Incredibile: un giornale italiano si scusa coi lettori per gli errori scritti
È cosa rarissima vedere dimostrazioni di maturità. Nel mondo dell’editoria, poi, è l’asilo mariuccia: vi ricordate quando una nota testata nazionale pubblicò una bufala clamorosa poi smentita da noi? Quella a cui seguirono articoli farneticanti e un filo aggressivi? Ecco, è la norma nelle redazioni, spesso popolate – ve lo dico per prima esperienza – da personaggi che pur di non ammettere d’avere torto si farebbero frustare, e pur di non chiedere scusa sacrificherebbero il primo figlio.

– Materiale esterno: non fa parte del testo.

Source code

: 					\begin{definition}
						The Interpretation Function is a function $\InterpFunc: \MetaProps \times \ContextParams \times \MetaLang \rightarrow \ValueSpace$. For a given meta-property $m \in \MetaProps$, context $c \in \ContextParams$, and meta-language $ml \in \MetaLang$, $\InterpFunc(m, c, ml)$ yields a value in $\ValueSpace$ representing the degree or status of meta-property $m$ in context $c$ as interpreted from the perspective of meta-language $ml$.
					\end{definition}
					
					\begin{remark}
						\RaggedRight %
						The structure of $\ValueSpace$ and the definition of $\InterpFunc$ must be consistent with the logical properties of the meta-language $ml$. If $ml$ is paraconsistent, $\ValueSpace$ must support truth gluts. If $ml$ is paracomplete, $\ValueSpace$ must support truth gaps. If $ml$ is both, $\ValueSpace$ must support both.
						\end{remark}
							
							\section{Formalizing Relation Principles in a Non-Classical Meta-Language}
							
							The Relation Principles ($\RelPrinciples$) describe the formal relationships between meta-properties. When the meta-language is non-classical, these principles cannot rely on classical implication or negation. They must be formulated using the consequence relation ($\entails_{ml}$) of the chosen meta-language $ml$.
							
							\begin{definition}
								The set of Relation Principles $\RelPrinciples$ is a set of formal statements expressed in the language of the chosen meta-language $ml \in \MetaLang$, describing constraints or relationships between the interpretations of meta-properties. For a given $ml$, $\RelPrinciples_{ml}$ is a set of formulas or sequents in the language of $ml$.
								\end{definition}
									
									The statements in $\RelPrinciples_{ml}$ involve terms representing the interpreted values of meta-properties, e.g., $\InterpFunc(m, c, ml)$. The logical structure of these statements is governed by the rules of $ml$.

Oggi il direttore di Leggo.it, Davide Desario, ha scritto un editoriale in cui con inaudita maturità, umiltà e garbo spiega che le persone possono sbagliare, a loro è capitato più volte e se ne scusa, promettendo che lui e la sua redazione faranno di meglio. Dagospia rilancia subito l’articolo, perché in effetti in Italia una cosa simile è uno scoop. Il corollario spassoso è che Leggo è un giornale gratuito. Non devi abbonarti per sapere che Liliana Segre secondo un report ha ricevuto 98675 messaggi di morte poi no, non li aveva ricevuti, ma non avevamo letto il report anche se non lo ammetteremo mai.
Sbagli, chiedi scusa e vai avanti
Perché noi che scriviamo notizie, inchieste od opinionismo possiamo sbagliare. A volte è un typo, a volte la costruzione di una frase, altre una fonte non confermata. Ed è più facile ammetterlo, correggere e migliorare se alle spalle hai una redazione e un direttore vecchio stile che protegge la propria covata invece di buttarla nel tritacarne al grido di “tanto ne trovo altri dieci”. Il risultato è che si forma una squadra di persone che si conoscono, si stimano, e per questo evolvono fino a diventare veterani.
Investire nel personale, si diceva una volta.
Di recente una giornalista, Sara Mauri, ha raccontato su Twitter la sua esperienza da freelance in redazioni anche blasonate. Ma la nostra è una categoria poco amata, non ispira empatia e questo permette a sfruttatori (e babbei poco lungimiranti) di dare al paese un’informazione sempre più schierata, sempre più scadente, sempre meno rilevante, basta che non debbano chiedere scusa.
Se c’è una cosa che ho imparato
In questo lavoro, alla lunga, paga la fedeltà del lettore. Il fatto che si affeziona alla tua penna, alla tua voce e gli interessa avere un tuo punto di vista, anche se magari non lo condivide. Dal punto di vista redazionale, invece, ho imparato che gli autoproclamatisi Ronaldo del giornalismo – sempre per diritto di sangue e mai di spada – sono incapaci di ammettere i propri errori perché farlo sarebbe reato di lesa maestà e preferiscono sfruttare collaboratori, affondare testate storiche pur di non ammettere che sì, ho sbagliato, ho scritto una cazzata, domani andrà meglio.